Clause 1 - The National Identity Register
Identity Cards Bill
2:45 pm

Mr Des Browne (Minister of State (Citizenship, Immigration and Counter-Terrorism), Home Office; Kilmarnock and Loudoun, Labour)
I have do doubt that Committee members will look forward to the hon. Gentleman reading out that list, as the Privacy International briefing was probably circulated to all of them. The point that I make to the hon. Gentleman is that there is clearly a danger in accepting arguments—without seeking to establish what underlies them—from people who wish to lobby from a particular point of view. What underlies this argument must be the simple arithmetical calculation of counting up all the registrable facts. However, I have the advantage that the Government's thinking—and mine—has to be reduced to the form of a Bill and published; the evidence of the Government's thinking is there. A number of those facts are administrative and are not in the individual's ownership in the sense that no such information is ever in any individual's ownership.

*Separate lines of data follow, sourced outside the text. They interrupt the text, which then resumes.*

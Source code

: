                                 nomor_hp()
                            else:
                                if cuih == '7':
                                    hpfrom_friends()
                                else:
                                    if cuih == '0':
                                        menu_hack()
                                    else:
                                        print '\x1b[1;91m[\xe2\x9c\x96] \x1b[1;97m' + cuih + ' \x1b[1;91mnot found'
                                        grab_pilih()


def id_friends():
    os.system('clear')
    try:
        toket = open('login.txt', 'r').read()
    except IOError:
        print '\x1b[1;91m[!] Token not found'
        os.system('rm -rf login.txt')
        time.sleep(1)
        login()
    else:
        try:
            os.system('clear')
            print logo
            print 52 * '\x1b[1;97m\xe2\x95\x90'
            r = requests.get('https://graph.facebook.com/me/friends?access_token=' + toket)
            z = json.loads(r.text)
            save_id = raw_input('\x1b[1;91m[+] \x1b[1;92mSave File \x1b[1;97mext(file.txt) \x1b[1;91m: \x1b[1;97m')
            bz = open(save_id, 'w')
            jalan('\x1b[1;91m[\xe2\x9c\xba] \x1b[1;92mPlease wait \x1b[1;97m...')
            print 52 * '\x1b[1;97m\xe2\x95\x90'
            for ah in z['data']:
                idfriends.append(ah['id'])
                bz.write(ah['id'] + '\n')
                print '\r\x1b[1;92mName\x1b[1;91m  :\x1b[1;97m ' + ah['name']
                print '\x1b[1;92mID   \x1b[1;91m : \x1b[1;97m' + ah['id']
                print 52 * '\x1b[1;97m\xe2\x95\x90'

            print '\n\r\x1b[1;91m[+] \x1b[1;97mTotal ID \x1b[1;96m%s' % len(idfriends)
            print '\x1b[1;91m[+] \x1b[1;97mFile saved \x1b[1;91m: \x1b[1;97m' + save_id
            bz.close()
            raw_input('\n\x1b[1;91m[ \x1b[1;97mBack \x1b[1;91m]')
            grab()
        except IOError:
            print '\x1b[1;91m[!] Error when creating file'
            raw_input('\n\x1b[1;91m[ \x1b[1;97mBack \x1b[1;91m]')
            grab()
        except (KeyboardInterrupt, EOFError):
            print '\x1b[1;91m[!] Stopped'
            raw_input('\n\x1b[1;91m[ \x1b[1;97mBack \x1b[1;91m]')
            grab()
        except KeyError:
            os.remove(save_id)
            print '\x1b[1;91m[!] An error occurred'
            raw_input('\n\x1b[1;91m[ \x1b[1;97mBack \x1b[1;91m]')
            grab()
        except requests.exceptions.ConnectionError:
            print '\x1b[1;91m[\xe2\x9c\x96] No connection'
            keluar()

I have no objection to the hon. Gentleman's accepting arguments from other organisations and repeating them; that often engenders healthy debate and discussion. However, if he does that, it must be open to me to point out where those organisations have misinterpreted the Bill, if they have done so, or where they have done that simple arithmetical calculation and misrepresented what a registrable fact is for the purposes of this legislation.

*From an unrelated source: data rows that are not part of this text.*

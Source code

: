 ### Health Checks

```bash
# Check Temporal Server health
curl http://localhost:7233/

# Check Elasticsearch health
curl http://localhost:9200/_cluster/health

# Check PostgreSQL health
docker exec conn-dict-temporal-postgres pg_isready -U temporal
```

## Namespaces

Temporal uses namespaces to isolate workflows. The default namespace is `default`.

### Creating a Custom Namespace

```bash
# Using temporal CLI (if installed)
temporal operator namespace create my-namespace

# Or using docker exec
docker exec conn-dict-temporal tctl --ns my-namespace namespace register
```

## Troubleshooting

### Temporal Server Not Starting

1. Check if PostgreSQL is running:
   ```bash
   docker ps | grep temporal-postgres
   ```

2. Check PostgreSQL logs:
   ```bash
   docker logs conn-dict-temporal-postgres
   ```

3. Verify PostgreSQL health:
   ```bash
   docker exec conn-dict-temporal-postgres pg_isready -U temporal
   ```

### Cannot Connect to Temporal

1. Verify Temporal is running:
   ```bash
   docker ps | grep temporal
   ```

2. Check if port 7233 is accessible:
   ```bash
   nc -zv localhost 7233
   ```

In applying the test of proportionality and of whether this is the historic change that people suggest it is, we should consider the Bill rather than the rhetoric. I argue—whether people are persuaded is a matter for them—that there is no great controversy about the information gathered on individuals in the database and that the Government, in one guise or other, probably know much of that information. Much information on many citizens is in the public domain in any event—in telephone directories or in other documents in general circulation. Such public documents have a significant amount of information about all of us, unless we choose that they should not have it.